━━ PROVIDED ENTRIES ━━

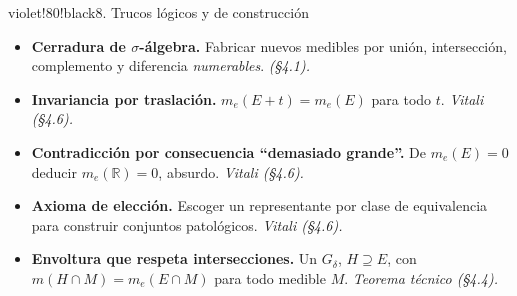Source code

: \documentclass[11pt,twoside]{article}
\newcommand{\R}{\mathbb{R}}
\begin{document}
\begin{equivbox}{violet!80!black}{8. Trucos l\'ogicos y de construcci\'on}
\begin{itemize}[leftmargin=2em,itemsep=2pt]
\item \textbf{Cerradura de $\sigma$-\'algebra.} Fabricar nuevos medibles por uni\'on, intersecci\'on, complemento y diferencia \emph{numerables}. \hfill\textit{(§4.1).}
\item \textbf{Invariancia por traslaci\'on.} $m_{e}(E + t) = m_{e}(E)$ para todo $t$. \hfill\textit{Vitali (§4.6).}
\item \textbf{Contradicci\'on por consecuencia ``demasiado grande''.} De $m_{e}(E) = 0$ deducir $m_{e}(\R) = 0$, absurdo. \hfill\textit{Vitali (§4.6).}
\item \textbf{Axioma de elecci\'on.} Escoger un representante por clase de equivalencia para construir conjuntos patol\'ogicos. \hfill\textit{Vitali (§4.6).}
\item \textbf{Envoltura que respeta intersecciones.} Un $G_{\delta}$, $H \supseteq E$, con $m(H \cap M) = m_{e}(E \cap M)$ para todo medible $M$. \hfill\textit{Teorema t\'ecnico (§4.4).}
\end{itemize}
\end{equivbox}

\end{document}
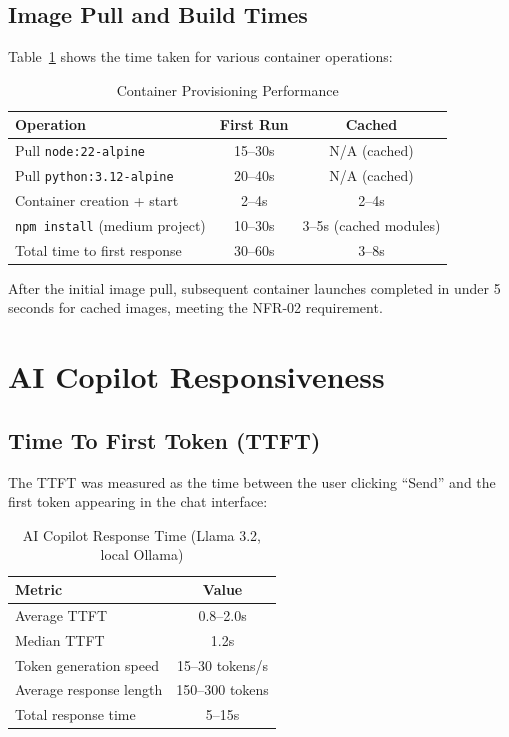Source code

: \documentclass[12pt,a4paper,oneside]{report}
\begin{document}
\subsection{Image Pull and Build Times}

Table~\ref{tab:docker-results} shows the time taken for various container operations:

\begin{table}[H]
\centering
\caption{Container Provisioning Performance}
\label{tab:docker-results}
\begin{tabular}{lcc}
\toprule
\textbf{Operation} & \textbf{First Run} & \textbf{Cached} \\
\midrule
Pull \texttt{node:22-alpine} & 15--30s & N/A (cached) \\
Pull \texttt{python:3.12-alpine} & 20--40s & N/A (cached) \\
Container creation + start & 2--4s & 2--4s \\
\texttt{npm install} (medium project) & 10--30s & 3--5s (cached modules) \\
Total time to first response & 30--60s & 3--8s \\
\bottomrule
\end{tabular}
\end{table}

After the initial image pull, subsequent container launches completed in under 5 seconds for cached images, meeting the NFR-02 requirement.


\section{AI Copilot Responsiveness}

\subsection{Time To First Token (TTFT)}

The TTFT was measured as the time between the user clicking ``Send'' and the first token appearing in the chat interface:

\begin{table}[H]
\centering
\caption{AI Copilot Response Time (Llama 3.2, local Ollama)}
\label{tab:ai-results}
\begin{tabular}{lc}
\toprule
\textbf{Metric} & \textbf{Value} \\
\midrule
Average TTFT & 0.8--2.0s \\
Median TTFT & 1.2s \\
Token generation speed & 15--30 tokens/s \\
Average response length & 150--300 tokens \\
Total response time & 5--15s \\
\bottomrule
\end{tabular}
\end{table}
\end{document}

━━━

• WHAT IS NEEDED:
Search the entries for the word "Vitali" and copy every line that has it.

• WORKED SOLUTION:
\item \textbf{Invariancia por traslaci\'on.} $m_{e}(E + t) = m_{e}(E)$ para todo $t$. \hfill\textit{Vitali (§4.6).}
\item \textbf{Contradicci\'on por consecuencia ``demasiado grande''.} De $m_{e}(E) = 0$ deducir $m_{e}(\R) = 0$, absurdo. \hfill\textit{Vitali (§4.6).}
\item \textbf{Axioma de elecci\'on.} Escoger un representante por clase de equivalencia para construir conjuntos patol\'ogicos. \hfill\textit{Vitali (§4.6).}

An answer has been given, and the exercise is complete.